La historia de la ancestral vocación para la guerra que tiene la especie humana está llena de episodios vinculados con el uso de sustancias, insectos y hasta fluidos de personas infectadas de cólera o lepra, con el fin de conquistar y someter al enemigo.
En los siglos XVIII y XIX los colonos europeos infectaron, de manera intencionada o no, a los pueblos conquistados con sífilis, gripe, viruela o tifus, de esta manera diezmaron a la población de los territorios ocupados que no tenía los anticuerpos para defenderse. Sin duda los virus y gérmenes resultaron armas con más poder destructivo que las convencionales.

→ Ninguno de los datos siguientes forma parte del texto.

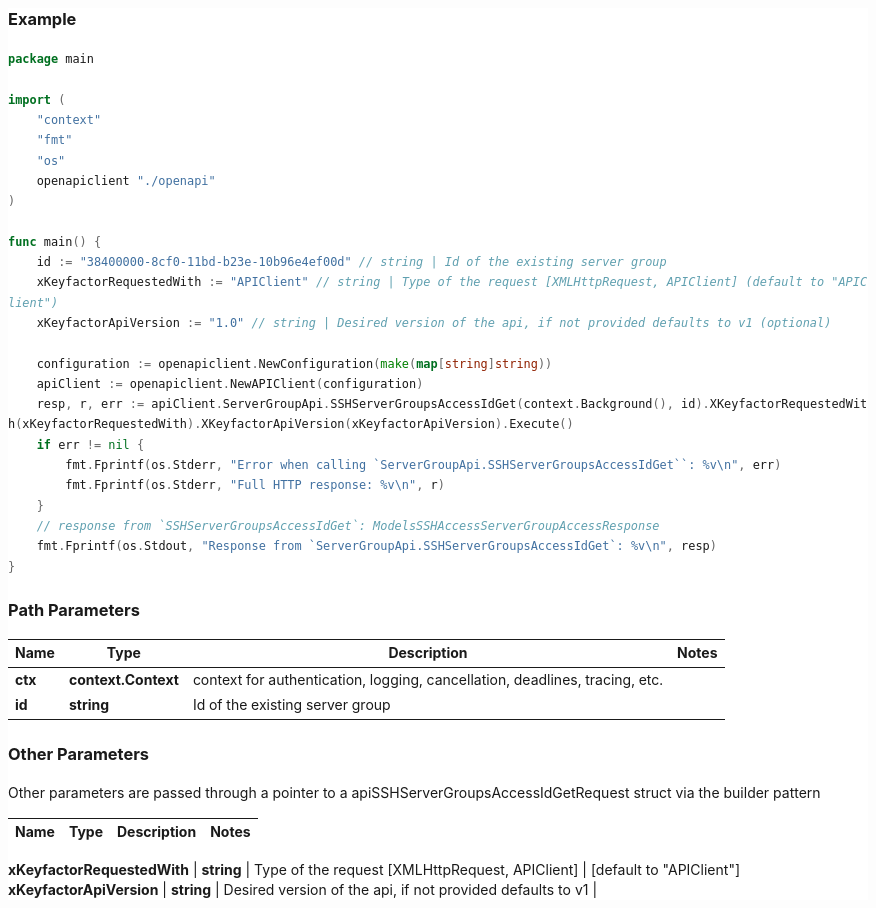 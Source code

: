 ### Example

```go
package main

import (
    "context"
    "fmt"
    "os"
    openapiclient "./openapi"
)

func main() {
    id := "38400000-8cf0-11bd-b23e-10b96e4ef00d" // string | Id of the existing server group
    xKeyfactorRequestedWith := "APIClient" // string | Type of the request [XMLHttpRequest, APIClient] (default to "APIClient")
    xKeyfactorApiVersion := "1.0" // string | Desired version of the api, if not provided defaults to v1 (optional)

    configuration := openapiclient.NewConfiguration(make(map[string]string))
    apiClient := openapiclient.NewAPIClient(configuration)
    resp, r, err := apiClient.ServerGroupApi.SSHServerGroupsAccessIdGet(context.Background(), id).XKeyfactorRequestedWith(xKeyfactorRequestedWith).XKeyfactorApiVersion(xKeyfactorApiVersion).Execute()
    if err != nil {
        fmt.Fprintf(os.Stderr, "Error when calling `ServerGroupApi.SSHServerGroupsAccessIdGet``: %v\n", err)
        fmt.Fprintf(os.Stderr, "Full HTTP response: %v\n", r)
    }
    // response from `SSHServerGroupsAccessIdGet`: ModelsSSHAccessServerGroupAccessResponse
    fmt.Fprintf(os.Stdout, "Response from `ServerGroupApi.SSHServerGroupsAccessIdGet`: %v\n", resp)
}
```

### Path Parameters


Name | Type | Description  | Notes
------------- | ------------- | ------------- | -------------
**ctx** | **context.Context** | context for authentication, logging, cancellation, deadlines, tracing, etc.
**id** | **string** | Id of the existing server group | 

### Other Parameters

Other parameters are passed through a pointer to a apiSSHServerGroupsAccessIdGetRequest struct via the builder pattern


Name | Type | Description  | Notes
------------- | ------------- | ------------- | -------------

 **xKeyfactorRequestedWith** | **string** | Type of the request [XMLHttpRequest, APIClient] | [default to &quot;APIClient&quot;]
 **xKeyfactorApiVersion** | **string** | Desired version of the api, if not provided defaults to v1 |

Las armas biológicas también tienen un uso político que colinda con lo criminal. El bioterrorismo es una modalidad de terrorismo que se encarga de manipular en laboratorios virus, bacterias u otros agentes patógenos con el fin de hacerlos más letales y resistentes a tratamientos médicos, o con mayor poder de dispersión.

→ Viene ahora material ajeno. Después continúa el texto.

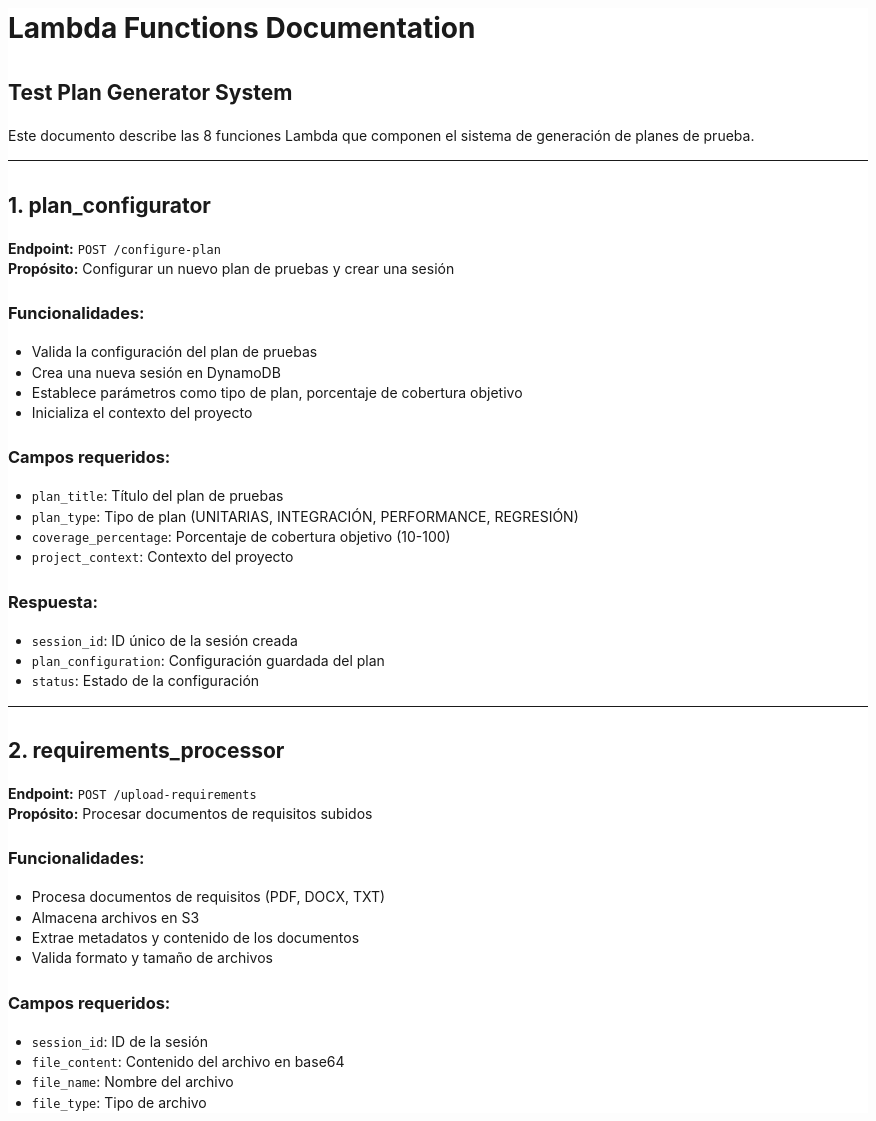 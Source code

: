 # Lambda Functions Documentation
## Test Plan Generator System

Este documento describe las 8 funciones Lambda que componen el sistema de generación de planes de prueba.

---

## 1. **plan_configurator**
**Endpoint:** `POST /configure-plan`  
**Propósito:** Configurar un nuevo plan de pruebas y crear una sesión

### Funcionalidades:
- Valida la configuración del plan de pruebas
- Crea una nueva sesión en DynamoDB
- Establece parámetros como tipo de plan, porcentaje de cobertura objetivo
- Inicializa el contexto del proyecto

### Campos requeridos:
- `plan_title`: Título del plan de pruebas
- `plan_type`: Tipo de plan (UNITARIAS, INTEGRACIÓN, PERFORMANCE, REGRESIÓN)
- `coverage_percentage`: Porcentaje de cobertura objetivo (10-100)
- `project_context`: Contexto del proyecto

### Respuesta:
- `session_id`: ID único de la sesión creada
- `plan_configuration`: Configuración guardada del plan
- `status`: Estado de la configuración

---

## 2. **requirements_processor**
**Endpoint:** `POST /upload-requirements`  
**Propósito:** Procesar documentos de requisitos subidos

### Funcionalidades:
- Procesa documentos de requisitos (PDF, DOCX, TXT)
- Almacena archivos en S3
- Extrae metadatos y contenido de los documentos
- Valida formato y tamaño de archivos

### Campos requeridos:
- `session_id`: ID de la sesión
- `file_content`: Contenido del archivo en base64
- `file_name`: Nombre del archivo
- `file_type`: Tipo de archivo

El objetivo es asesinar a la población o a líderes políticos, infectar animales de ganadería o cosechas para provocar escasez de alimentos y pérdidas económicas que infundan pánico, desasosiego y confusión a fin de influir en la toma de decisiones de carácter político.
Para el año 1964, la revolución cubana se encontraba en su albor y Fidel Castro denunció que Estados Unidos aplicaba guerra bacteriológica contra el pueblo cubano. Estados Unidos lo negó, sin embargo, la desclasificación de unos documentos treinta años más tarde, corroboraron la denuncia de Castro.
Pocos años más tarde, en 1968, las autoridades cubanas afirmaron haber capturado a un individuo que había introducido el virus “Colletotrichum falcatum” con el fin de afectar la zafra de caña de azúcar de ese año. Estimaron los voceros de la revolución en ese entonces, que esas acciones estaban dirigidas a doblegar y torcer la voluntad política de los cubanos.